I’m one of those parents who thought Clark Griswold had the right idea for a family vacation. Drive cross-country with every expectation of adventure, and the willingness to drive four hours off course to see the world’s second largest ball of twine.

Sure, I want my daughter to experience her princess character breakfast at Walt Disney World. I hope to bring my son to the towns of Italy where his great-grandparents lived. But I also want them with me when I finally get the see that ball of twine. For the record, the world’s largest ball of twine is in Cawker, KS. There’s also one in Darwin, MN with the equally-impressive title of world’s largest twine ball rolled by one man.

Our Christmas Cards Last Year Looked Like This

“World’s largest” attractions are always on our “to-see” list, and my kids have become accustomed to standing in front of oversized bowling pins/garden gnomes/globes/boots while smiling for the camera. I highly recommend seeking out a quirky roadside attraction during your next trip. The resulting photos – so fun, so clever – may just appear on the cover of your next Christmas card. You can utilize RoadsideAmerica.com to find sites across the U.S.

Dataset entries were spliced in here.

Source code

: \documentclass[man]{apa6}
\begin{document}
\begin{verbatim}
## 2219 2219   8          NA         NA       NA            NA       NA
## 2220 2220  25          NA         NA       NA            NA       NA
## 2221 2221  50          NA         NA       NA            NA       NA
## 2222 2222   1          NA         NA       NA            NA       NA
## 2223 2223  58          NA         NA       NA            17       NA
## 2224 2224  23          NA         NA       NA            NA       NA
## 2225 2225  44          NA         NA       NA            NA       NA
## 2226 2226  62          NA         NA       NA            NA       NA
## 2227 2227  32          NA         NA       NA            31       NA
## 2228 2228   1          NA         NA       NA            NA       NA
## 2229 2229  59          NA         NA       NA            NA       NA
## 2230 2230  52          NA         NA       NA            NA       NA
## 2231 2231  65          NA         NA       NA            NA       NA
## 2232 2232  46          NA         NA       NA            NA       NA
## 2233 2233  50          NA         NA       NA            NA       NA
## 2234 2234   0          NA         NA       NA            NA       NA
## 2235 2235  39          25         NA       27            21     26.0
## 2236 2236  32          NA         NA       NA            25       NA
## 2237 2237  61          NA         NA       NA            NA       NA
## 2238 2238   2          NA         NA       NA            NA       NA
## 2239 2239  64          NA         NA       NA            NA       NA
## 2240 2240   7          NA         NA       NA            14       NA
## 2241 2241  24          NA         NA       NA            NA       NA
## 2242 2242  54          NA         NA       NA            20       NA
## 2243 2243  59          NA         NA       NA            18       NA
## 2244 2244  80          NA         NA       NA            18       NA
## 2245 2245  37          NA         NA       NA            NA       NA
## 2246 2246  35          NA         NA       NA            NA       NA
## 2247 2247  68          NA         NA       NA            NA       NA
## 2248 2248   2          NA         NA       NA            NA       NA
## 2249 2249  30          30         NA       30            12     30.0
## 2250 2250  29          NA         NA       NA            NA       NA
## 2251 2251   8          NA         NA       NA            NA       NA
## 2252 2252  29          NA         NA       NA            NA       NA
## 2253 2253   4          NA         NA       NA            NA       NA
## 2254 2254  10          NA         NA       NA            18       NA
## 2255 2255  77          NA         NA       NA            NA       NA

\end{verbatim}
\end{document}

This museum was an unexpected treat

The thrill of reaching these sites can be short-lived, so we try to find attractions with a little more to offer. The world’s largest bowling pin, for example, sits in front of Splitsville Luxury Lanes in Tampa, FL. We enjoyed a fun family evening of bowling and a lane-side dinner. After we gawked at the immensity of the world’s largest rotating globe in Yarmouth, ME, we headed ten minutes north to shop the outlets in Freeport. After my kids climbed through the world’s largest kid – “Eddie,” the 45-foot exhibit inside the EdVenture children’s museum of Columbia, SC – we spent several more hours enjoying the facility.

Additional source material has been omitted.